Source material →
BEGIN

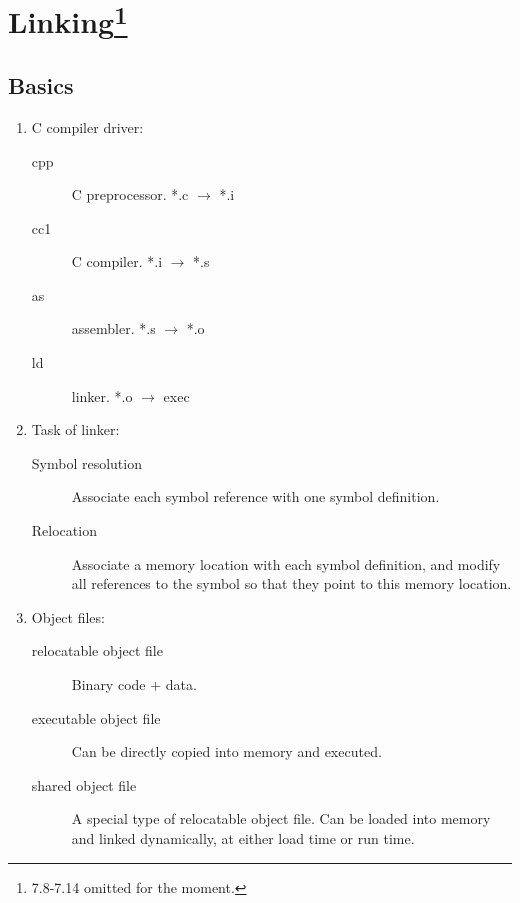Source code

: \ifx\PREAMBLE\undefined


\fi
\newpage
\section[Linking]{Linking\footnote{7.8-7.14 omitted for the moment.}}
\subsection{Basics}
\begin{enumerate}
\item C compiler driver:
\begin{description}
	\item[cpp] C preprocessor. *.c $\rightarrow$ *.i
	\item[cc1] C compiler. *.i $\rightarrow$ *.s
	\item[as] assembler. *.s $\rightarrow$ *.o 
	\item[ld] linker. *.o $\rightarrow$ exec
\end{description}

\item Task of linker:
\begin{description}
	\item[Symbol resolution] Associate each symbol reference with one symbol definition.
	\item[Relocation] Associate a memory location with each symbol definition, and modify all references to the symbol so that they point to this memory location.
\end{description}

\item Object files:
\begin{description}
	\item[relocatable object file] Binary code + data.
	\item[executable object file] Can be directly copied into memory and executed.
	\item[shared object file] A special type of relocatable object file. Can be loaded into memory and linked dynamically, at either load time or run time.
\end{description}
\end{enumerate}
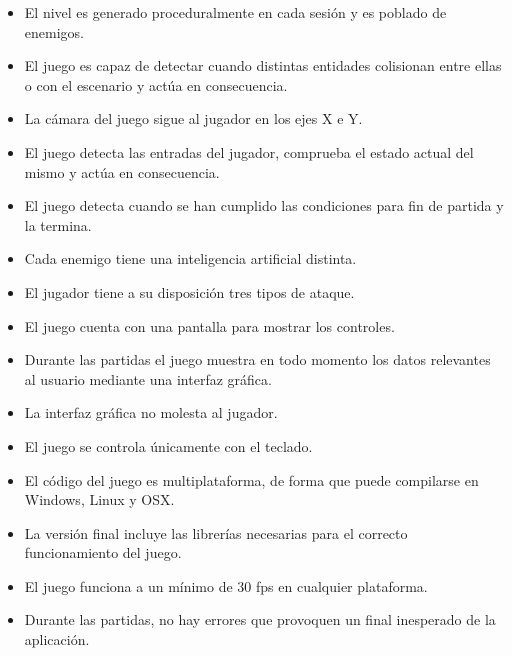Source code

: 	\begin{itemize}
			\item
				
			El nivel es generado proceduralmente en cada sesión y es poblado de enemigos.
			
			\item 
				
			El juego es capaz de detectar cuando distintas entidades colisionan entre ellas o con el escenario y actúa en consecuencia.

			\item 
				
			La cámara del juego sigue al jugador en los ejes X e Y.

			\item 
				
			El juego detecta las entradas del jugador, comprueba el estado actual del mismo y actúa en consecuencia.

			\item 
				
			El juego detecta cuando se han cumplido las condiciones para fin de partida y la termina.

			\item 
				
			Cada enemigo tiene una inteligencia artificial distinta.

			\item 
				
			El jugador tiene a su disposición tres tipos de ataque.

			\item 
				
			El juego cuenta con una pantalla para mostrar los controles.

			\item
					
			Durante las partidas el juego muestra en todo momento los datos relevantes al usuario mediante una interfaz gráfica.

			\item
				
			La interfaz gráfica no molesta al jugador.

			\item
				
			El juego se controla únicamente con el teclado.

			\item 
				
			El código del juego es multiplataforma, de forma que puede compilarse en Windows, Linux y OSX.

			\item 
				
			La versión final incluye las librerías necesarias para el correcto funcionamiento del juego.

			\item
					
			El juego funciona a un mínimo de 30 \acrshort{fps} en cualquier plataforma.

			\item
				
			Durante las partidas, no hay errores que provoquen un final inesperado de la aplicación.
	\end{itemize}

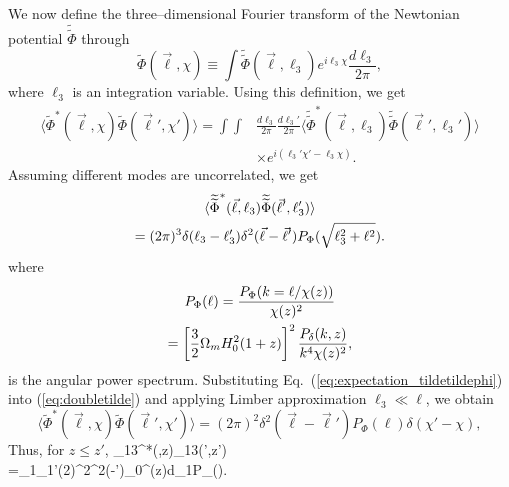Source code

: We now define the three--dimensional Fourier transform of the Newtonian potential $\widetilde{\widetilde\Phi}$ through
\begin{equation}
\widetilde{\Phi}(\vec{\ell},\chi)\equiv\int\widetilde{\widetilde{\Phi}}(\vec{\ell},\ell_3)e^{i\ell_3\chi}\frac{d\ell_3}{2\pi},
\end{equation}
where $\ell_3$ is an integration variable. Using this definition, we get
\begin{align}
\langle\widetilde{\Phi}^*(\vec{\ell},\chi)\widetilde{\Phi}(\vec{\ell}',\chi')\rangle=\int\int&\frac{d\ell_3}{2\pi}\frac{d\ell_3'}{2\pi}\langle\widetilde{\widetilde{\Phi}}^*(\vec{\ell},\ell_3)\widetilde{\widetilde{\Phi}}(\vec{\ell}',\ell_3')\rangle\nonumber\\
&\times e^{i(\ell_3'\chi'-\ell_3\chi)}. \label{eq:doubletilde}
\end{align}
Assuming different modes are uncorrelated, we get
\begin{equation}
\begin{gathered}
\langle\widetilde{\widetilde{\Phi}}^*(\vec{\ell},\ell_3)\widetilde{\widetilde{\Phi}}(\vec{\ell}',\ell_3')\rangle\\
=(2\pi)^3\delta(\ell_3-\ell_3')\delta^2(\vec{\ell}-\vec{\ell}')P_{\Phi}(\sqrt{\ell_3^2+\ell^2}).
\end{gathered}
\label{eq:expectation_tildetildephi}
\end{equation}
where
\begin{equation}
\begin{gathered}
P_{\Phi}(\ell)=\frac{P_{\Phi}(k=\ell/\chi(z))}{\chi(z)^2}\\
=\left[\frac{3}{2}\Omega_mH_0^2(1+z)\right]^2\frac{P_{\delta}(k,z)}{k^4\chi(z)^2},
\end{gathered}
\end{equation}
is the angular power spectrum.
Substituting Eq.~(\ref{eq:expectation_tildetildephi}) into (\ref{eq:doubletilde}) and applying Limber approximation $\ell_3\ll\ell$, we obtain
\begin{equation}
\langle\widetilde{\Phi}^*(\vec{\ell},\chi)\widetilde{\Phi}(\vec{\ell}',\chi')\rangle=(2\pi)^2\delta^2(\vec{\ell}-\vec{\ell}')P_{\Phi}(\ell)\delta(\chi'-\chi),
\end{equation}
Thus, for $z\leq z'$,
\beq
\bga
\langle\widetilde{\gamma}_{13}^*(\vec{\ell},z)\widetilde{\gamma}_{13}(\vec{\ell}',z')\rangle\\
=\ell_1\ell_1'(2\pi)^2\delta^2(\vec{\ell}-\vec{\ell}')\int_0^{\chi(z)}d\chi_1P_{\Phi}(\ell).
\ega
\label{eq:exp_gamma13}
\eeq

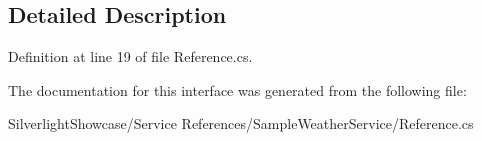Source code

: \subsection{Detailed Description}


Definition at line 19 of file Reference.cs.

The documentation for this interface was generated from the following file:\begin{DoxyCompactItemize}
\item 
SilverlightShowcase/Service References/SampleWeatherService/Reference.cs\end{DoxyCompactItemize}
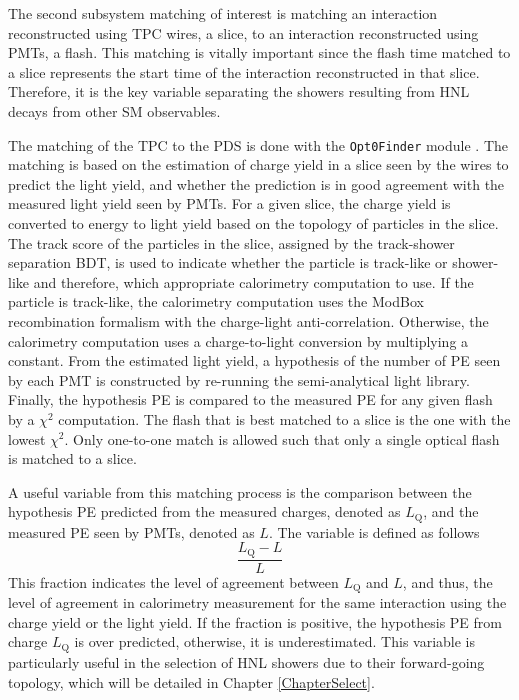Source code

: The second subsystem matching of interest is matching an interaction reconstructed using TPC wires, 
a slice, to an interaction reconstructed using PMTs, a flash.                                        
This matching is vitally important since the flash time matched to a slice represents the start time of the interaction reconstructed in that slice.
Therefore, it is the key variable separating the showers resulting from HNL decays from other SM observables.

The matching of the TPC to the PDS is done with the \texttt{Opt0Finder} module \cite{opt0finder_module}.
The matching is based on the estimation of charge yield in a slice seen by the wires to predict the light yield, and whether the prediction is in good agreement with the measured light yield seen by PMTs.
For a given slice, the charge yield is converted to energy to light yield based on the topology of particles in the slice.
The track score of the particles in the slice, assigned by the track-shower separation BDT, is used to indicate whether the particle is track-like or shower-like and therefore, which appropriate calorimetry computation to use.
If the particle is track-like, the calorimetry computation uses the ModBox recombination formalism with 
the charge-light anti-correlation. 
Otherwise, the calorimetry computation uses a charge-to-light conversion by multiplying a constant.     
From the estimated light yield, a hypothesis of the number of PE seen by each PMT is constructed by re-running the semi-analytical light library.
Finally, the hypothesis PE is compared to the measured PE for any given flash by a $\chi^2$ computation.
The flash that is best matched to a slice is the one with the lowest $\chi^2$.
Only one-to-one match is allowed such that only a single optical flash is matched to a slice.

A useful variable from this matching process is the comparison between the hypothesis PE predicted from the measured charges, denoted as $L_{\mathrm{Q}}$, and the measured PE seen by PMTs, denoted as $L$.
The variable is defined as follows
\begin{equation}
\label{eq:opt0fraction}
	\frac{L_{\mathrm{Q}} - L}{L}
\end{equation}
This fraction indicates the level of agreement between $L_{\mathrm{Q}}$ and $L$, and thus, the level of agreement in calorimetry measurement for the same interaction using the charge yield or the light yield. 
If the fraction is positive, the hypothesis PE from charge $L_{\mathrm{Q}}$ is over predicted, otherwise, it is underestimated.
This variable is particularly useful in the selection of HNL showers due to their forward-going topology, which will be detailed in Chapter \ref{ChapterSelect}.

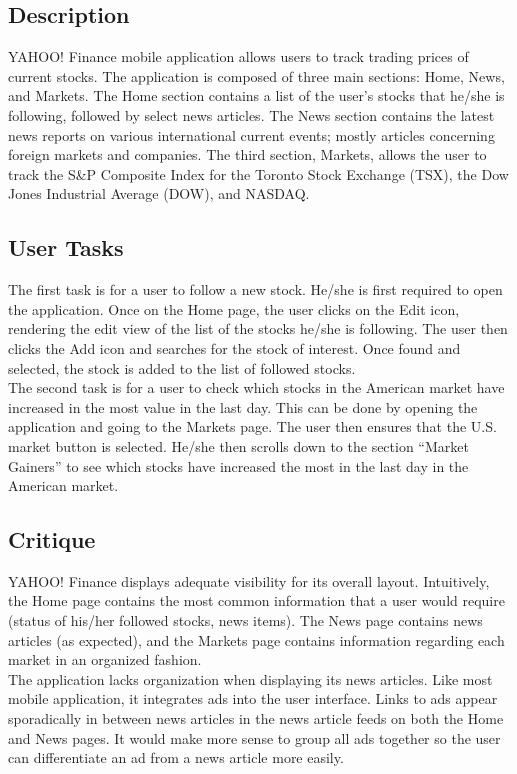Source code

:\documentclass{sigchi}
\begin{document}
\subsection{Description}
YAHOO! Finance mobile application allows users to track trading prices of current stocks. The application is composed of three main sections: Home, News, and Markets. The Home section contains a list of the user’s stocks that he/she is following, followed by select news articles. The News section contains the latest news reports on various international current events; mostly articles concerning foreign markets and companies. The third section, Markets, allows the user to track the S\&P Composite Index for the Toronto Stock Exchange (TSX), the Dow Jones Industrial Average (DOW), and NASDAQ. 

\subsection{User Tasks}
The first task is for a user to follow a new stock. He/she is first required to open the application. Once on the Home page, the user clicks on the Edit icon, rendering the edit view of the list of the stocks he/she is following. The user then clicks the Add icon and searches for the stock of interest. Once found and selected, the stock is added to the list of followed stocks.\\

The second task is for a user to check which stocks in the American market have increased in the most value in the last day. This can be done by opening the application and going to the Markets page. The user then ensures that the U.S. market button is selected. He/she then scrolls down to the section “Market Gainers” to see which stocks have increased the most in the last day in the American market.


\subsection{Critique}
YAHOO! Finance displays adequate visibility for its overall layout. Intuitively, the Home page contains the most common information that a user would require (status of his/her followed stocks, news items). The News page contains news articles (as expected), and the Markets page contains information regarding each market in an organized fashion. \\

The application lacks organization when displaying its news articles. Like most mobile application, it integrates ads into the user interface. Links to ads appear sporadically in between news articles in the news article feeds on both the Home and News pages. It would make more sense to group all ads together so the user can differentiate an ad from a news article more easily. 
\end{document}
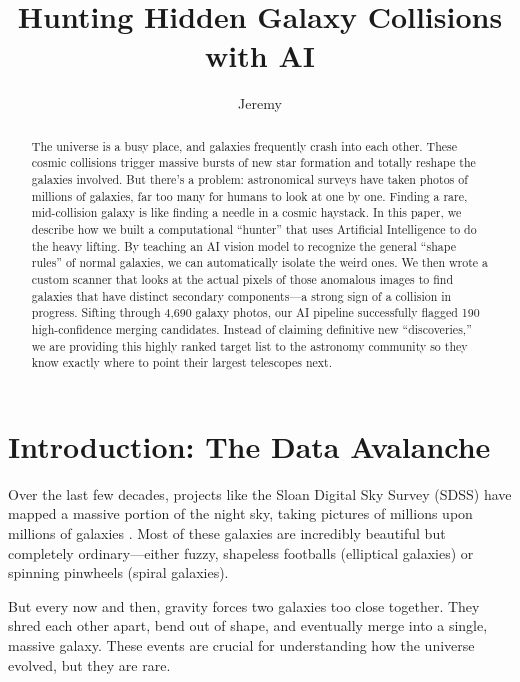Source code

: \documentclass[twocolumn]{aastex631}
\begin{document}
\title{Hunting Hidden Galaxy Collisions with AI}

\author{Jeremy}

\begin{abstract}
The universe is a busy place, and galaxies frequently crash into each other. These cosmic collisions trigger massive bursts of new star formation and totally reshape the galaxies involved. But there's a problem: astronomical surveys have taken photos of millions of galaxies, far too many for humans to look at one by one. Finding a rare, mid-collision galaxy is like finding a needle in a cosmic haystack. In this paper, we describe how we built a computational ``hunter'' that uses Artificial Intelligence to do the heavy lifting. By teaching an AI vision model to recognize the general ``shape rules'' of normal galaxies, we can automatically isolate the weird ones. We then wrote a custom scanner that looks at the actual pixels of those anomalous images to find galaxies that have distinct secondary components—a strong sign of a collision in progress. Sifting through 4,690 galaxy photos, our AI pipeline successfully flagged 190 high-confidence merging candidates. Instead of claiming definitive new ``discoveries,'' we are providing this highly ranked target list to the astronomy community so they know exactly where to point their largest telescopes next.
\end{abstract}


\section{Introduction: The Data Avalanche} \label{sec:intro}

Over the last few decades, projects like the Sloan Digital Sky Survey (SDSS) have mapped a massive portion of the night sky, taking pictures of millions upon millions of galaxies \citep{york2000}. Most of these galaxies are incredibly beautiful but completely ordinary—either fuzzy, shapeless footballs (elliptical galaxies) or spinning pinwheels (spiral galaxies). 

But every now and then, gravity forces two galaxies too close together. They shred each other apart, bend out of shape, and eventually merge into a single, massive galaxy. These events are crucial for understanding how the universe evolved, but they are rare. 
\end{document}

END

Exercise description → Reproduce the material above from its first line through the line containing "memory and executed.", both ends included, and skip every picture.

Solution for this exercise →
Source code

: \ifx\PREAMBLE\undefined


\fi
\newpage
\section[Linking]{Linking\footnote{7.8-7.14 omitted for the moment.}}
\subsection{Basics}
\begin{enumerate}
\item C compiler driver:
\begin{description}
	\item[cpp] C preprocessor. *.c $\rightarrow$ *.i
	\item[cc1] C compiler. *.i $\rightarrow$ *.s
	\item[as] assembler. *.s $\rightarrow$ *.o 
	\item[ld] linker. *.o $\rightarrow$ exec
\end{description}

\item Task of linker:
\begin{description}
	\item[Symbol resolution] Associate each symbol reference with one symbol definition.
	\item[Relocation] Associate a memory location with each symbol definition, and modify all references to the symbol so that they point to this memory location.
\end{description}

\item Object files:
\begin{description}
	\item[relocatable object file] Binary code + data.
	\item[executable object file] Can be directly copied into memory and executed.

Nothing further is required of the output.